Using TFA 2.0-beta3 and TFA Basic Plugins 1.0-dev, I get a blank maintenance mode screen after i enter my user name and password, when I should have been offered to enter the TFA code. The TFA configuration is set to be optional, so I can actually (succesfully) log in with other accounts that dont have TFA enabled, but not with accounts that have TFA TOTP enabled.

Once I use another admin to put the site out of maintenance mode, and then change the cookie session back to the user having TFA problems, I just need to refresh that page (I am _not_ prompted to enter the login credentials again (good)) to get it to display as expected. Then I get to enter the TFA code and successfully log in.

Unsure if this is related to TFA or TFA Basic plugins.

CommentFileSizeAuthor
#5 allow-to-use-tfa-in-maintenance-mode-2694723-5.patch785 bytesrickj
#3 allow-to-use-tfa-in-maintenance-mode-2694723-3.patch785 bytesnullkernel
#3 interdiff_2-3.txt886 bytesnullkernel
#2 allow-to-use-tfa-in-maintenance-mode-2694723-2.patch1.16 KBjunaidpv

Comments

Leeteq created an issue. See original summary.

junaidpv’s picture

junaidpv
Location Kannur, Kerala
commented
Version: 7.x-2.0-beta3 » 7.x-2.x-dev
Status: Active » Needs review
StatusFileSize
new allow-to-use-tfa-in-maintenance-mode-2694723-2.patch1.16 KB

We also facing this issue. So, I worked on and prepared a patch to fix this. Here is the patch.

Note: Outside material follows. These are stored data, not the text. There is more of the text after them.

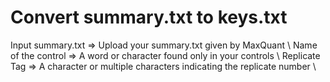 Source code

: # Convert summary.txt to keys.txt

Input summary.txt => Upload your summary.txt given by MaxQuant \\
Name of the control => A word or character found only in your controls \\
Replicate Tag => A character or multiple characters indicating the replicate number \\
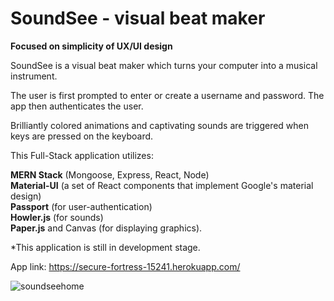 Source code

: 
# SoundSee - visual beat maker

<strong>Focused on simplicity of UX/UI design</strong>

SoundSee is a visual beat maker which turns your computer into a musical instrument.

The user is first prompted to enter or create a username and password. The app then authenticates the user.

Brilliantly colored animations and captivating sounds are triggered when keys are pressed on the keyboard.

This Full-Stack application utilizes: 

<strong>MERN Stack</strong> (Mongoose, Express, React, Node)<br>
<strong>Material-UI</strong> (a set of React components that implement Google's material design)<br>
<strong>Passport</strong> (for user-authentication)<br>
<strong>Howler.js</strong> (for sounds)<br>
  <strong>Paper.js</strong> and Canvas</strong> (for displaying graphics).

*This application is still in development stage. 

App link: https://secure-fortress-15241.herokuapp.com/

![soundseehome](https://user-images.githubusercontent.com/25890329/34464966-159f982e-ee66-11e7-8fd6-7c4ae0d55f1c.gif)

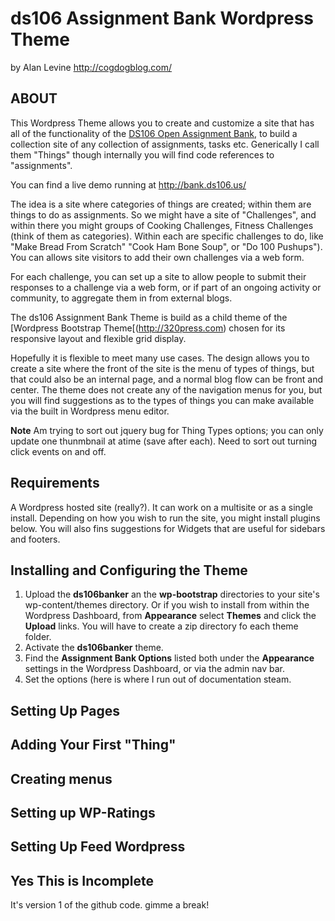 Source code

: ds106 Assignment Bank Wordpress Theme
=========================
by Alan Levine http://cogdogblog.com/

ABOUT
-----
This Wordpress Theme allows you to create and customize a site that has all of the functionality of the [DS106 Open Assignment Bank](http://assignments.ds106.us/), to build a collection site of any collection of assignments, tasks etc. Generically I call them "Things" though internally you will find code references to "assignments". 

You can find a live demo running at http://bank.ds106.us/

The idea is a site where categories of things are created; within them are things to do as assignments. So we might have a site of "Challenges", and within there you might groups of Cooking Challenges, Fitness Challenges (think of them as categories). Within each are specific challenges to do, like "Make Bread From Scratch" "Cook Ham Bone Soup", or "Do 100 Pushups"). You can allows site visitors to add their own challenges via a web form. 

For each challenge, you can set up a site to allow people to submit their responses to a challenge via a web form, or if part of an ongoing activity or community, to aggregate them in from external blogs.

The ds106 Assignment Bank Theme is build as a child theme of the [Wordpress Bootstrap Theme[(http://320press.com) chosen for its responsive layout and flexible grid display.

Hopefully it is flexible to meet many use cases. The design allows you to create a site where the front of the site is the menu of types of things, but that could also be an internal page, and a normal blog flow can be front and center. The theme does not create any of the navigation menus for you, but you will find suggestions as to the types of things you can make available via the built in Wordpress menu editor.

**Note** Am trying to sort out jquery bug for Thing Types options; you can only update one thunmbnail at  atime (save after each). Need to sort out turning click events on and off.

Requirements
------------
A Wordpress hosted site (really?). It can work on a multisite or as a single install. Depending on how you wish to run the site, you might install plugins below. You will also fins suggestions for Widgets that are useful for sidebars and footers.


Installing and Configuring the Theme
----------
1. Upload the **ds106banker** an the **wp-bootstrap** directories to your site's wp-content/themes directory. Or if you wish to install from within the Wordpress Dashboard, from **Appearance** select **Themes** and click the **Upload** links. You will have to create a zip directory fo each theme folder.
2. Activate the **ds106banker** theme.
3. Find the **Assignment Bank Options** listed both under the **Appearance** settings in the Wordpress Dashboard, or via the admin nav bar.
4. Set the options (here is where I run out of documentation steam.

Setting Up Pages
----------


Adding Your First "Thing"
----------

Creating menus
----------

Setting up WP-Ratings
----------

Setting Up Feed Wordpress
----------


Yes This is Incomplete
---------------------
It's version 1 of the github code. gimme a break!



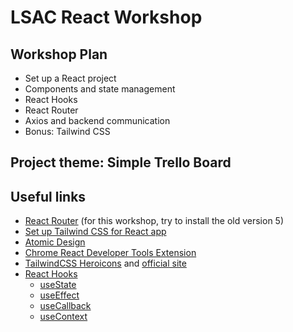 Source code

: # LSAC React Workshop

## Workshop Plan
- Set up a React project
- Components and state management
- React Hooks
- React Router
- Axios and backend communication
- Bonus: Tailwind CSS

## Project theme: Simple Trello Board

## Useful links
* [React Router](https://v5.reactrouter.com/web/guides/quick-start) (for this workshop, try to install the old version 5)
* [Set up Tailwind CSS for React app](https://tailwindcss.com/docs/guides/create-react-app)
* [Atomic Design](https://bradfrost.com/blog/post/atomic-web-design/)
* [Chrome React Developer Tools Extension](https://chrome.google.com/webstore/detail/react-developer-tools/fmkadmapgofadopljbjfkapdkoienihi?hl=en)
* [TailwindCSS Heroicons](https://github.com/tailwindlabs/heroicons) and [official site](https://heroicons.com/)
* [React Hooks](https://reactjs.org/docs/hooks-intro.html)
  - [useState](https://reactjs.org/docs/hooks-state.html)
  - [useEffect](https://reactjs.org/docs/hooks-effect.html)
  - [useCallback](https://dmitripavlutin.com/dont-overuse-react-usecallback/)
  - [useContext](https://dmitripavlutin.com/react-context-and-usecontext/)

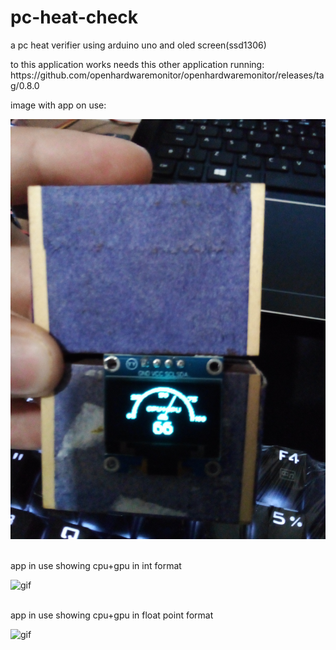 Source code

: # pc-heat-check
a pc heat verifier using arduino uno and oled screen(ssd1306)

<p>to this application works needs this other application running: https://github.com/openhardwaremonitor/openhardwaremonitor/releases/tag/0.8.0</p>

<p>image with app on use:</p>
<div>
    <img alt="jpg"src="https://github.com/F1reFinger/pc-heat-check/blob/main/gauge.jpg"/>
</div>
<br>
<p>app in use showing cpu+gpu in int format</p>
<div>
    <img alt="gif"src="https://github.com/F1reFinger/pc-heat-check/blob/main/normal.gif"/>
</div>
<br>
<p>app in use showing cpu+gpu in float point format</p>
<div>
  <img alt="gif"src="https://github.com/F1reFinger/pc-heat-check/blob/main/float-point.gif"/>
</div>

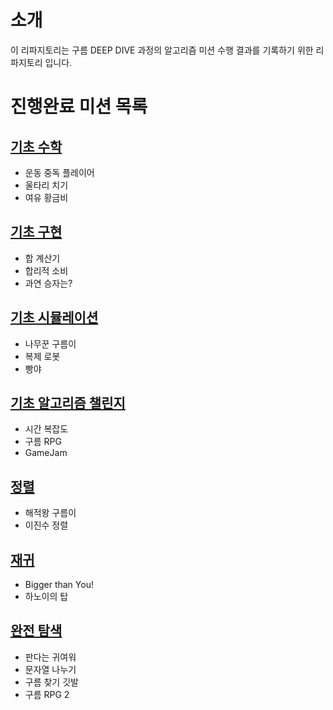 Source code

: # 소개

이 리파지토리는 구름 DEEP DIVE 과정의 알고리즘 미션 수행 결과를 기록하기 위한 리파지토리 입니다.

# 진행완료 미션 목록

## [기초 수학](https://github.com/EndlessMilkyway/algo-mission/blob/main/01-math/RESULT.md)

- 운동 중독 플레이어
- 울타리 치기
- 여유 황금비

## [기초 구현](https://github.com/EndlessMilkyway/algo-mission/blob/main/02-implementation/RESULT.md)

- 합 계산기
- 합리적 소비
- 과연 승자는?

## [기초 시뮬레이션](https://github.com/EndlessMilkyway/algo-mission/blob/main/03-simulation/RESULT.md)

- 나무꾼 구름이
- 복제 로봇
- 빵야

## [기초 알고리즘 챌린지](https://github.com/EndlessMilkyway/algo-mission/blob/main/04-basic-algorithm-challenge/RESULT.md)

- 시간 복잡도
- 구름 RPG
- GameJam

## [정렬](https://github.com/EndlessMilkyway/algo-mission/blob/main/05-sorting/RESULT.md)

- 해적왕 구름이
- 이진수 정렬

## [재귀](https://github.com/EndlessMilkyway/algo-mission/blob/main/06-recursion/RESULT.md)

- Bigger than You!
- 하노이의 탑

## [완전 탐색](https://github.com/EndlessMilkyway/algo-mission/blob/main/07-bruteforce/RESULT.md)

- 판다는 귀여워
- 문자열 나누기
- 구름 찾기 깃발
- 구름 RPG 2
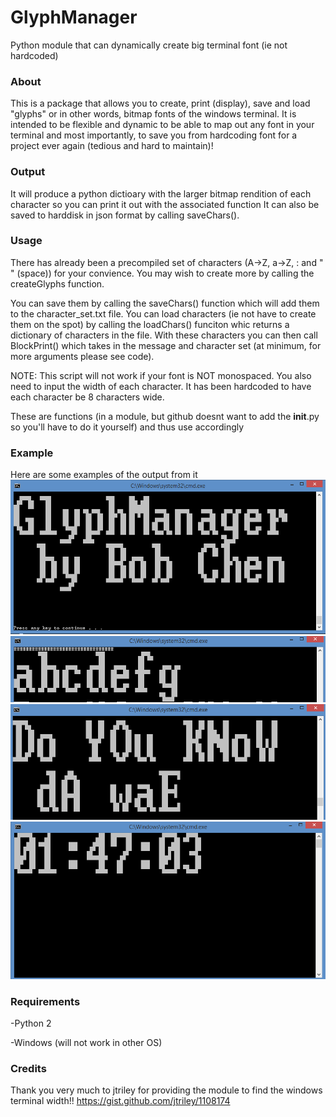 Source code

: # GlyphManager
Python module that can dynamically create big terminal font (ie not hardcoded)


### About

This is a package that allows you to create, print (display), save and load "glyphs" or in other words, bitmap fonts of the windows terminal.
It is intended to be flexible and dynamic to be able to map out any font in your terminal and most importantly, to save you from hardcoding font for a project ever again (tedious and hard to maintain)!


### Output

It will produce a python dictioary with the larger bitmap rendition of each character so you can print it out with the associated function
It can also be saved to harddisk in json format by calling saveChars().

### Usage

There has already been a precompiled set of characters (A->Z, a->Z, : and " " (space)) for your convience. You may wish to create more by calling the createGlyphs function. 

You can save them by calling the saveChars() function which will add them to the character_set.txt file.
You can load characters (ie not have to create them on the spot) by calling the loadChars() funciton whic returns a dictionary of characters in the file.
With these characters you can then call BlockPrint() which takes in the message and character set (at minimum, for more arguments please see code).

NOTE: This script will not work if your font is NOT monospaced. You also need to input the width of each character. It has been hardcoded to have each character be 8 characters wide.

These are functions (in a module, but github doesnt want to add the __init__.py so you'll have to do it yourself) and thus use accordingly

### Example

Here are some examples of the output from it
![Example](image_bob.PNG)
![Example](image_alphabet.PNG)
![Example](image_text.PNG)
![Example](image_time.PNG)
### Requirements

-Python 2

-Windows (will not work in other OS)

### Credits

Thank you very much to jtriley for providing the module to find the windows terminal width!!
https://gist.github.com/jtriley/1108174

It brings a permission "Use TFA in maintenance mode", roles having this permission can use TFA in maintenance mode.

nullkernel’s picture

nullkernel commented
StatusFileSize
new interdiff_2-3.txt886 bytes
new allow-to-use-tfa-in-maintenance-mode-2694723-3.patch785 bytes

Thanks for the patch. It worked for me. I'd say RTBC except that I believe the newly defined permission seems redundant, so I'm attaching an updated patch for review.

Drupal core defines a permission "Use the site in maintenance mode". I think that this permission should be reused, rather than a new one defined. I generally like customizability, but in this case I think:

  1. Using the core permission is simpler.
  2. Site admins won't need to update their role permissions to benefit from this improvement if we use the core permission.
  3. I can't think of a use case where you would want a role to have one permission but not the other.

I'm attaching an updated patch and interdiff.

jonas139’s picture

jonas139 commented

I was having the same problem but the patch did the trick!
Thanks guys!
+1

rickj’s picture

rickj commented
Status: Needs review » Reviewed & tested by the community
StatusFileSize
new allow-to-use-tfa-in-maintenance-mode-2694723-5.patch785 bytes

I've just tripped over this. My site is set up with TFA mandatory for all admin accounts, and I got locked out due to a backup cron job hanging. I had to hack index.php to get back in - real pain!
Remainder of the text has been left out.